Assignment »
Each line from the one containing "the steps from" through the last line of the entries below is to be transcribed exactly. Nothing else belongs in the reply.

(Dataset items)

+===+

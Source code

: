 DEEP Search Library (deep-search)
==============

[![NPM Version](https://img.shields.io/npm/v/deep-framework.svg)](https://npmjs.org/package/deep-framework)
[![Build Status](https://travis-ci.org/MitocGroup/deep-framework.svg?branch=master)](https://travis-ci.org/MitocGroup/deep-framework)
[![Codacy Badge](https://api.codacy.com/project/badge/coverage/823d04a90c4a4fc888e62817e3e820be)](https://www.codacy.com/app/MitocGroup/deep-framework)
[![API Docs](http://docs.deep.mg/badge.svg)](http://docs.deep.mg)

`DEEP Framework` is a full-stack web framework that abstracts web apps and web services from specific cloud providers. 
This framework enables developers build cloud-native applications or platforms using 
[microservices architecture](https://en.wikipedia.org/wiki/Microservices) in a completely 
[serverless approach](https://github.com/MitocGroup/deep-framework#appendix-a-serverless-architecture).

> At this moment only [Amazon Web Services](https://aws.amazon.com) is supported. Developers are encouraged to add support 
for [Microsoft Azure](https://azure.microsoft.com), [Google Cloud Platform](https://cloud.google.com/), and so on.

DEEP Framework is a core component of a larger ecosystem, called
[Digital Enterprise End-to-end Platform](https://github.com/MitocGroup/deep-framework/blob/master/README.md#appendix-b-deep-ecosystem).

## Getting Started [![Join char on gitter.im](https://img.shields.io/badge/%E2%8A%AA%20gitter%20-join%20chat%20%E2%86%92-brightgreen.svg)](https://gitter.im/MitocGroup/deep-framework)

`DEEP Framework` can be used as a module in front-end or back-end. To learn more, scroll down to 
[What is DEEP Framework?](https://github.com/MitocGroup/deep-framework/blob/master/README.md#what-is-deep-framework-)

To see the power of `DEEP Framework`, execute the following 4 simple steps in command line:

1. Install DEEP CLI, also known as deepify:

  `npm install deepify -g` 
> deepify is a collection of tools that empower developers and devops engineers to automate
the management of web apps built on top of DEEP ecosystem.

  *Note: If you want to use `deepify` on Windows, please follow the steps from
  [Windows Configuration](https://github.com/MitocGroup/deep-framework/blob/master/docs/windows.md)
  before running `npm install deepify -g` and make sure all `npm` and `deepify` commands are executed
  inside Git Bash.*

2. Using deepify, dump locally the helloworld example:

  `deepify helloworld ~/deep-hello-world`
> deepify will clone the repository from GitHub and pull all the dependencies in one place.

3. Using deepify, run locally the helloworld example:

+===+

Result of the exercise »
  *Note: If you want to use `deepify` on Windows, please follow the steps from
  [Windows Configuration](https://github.com/MitocGroup/deep-framework/blob/master/docs/windows.md)
  before running `npm install deepify -g` and make sure all `npm` and `deepify` commands are executed
  inside Git Bash.*

2. Using deepify, dump locally the helloworld example:

  `deepify helloworld ~/deep-hello-world`
> deepify will clone the repository from GitHub and pull all the dependencies in one place.

3. Using deepify, run locally the helloworld example:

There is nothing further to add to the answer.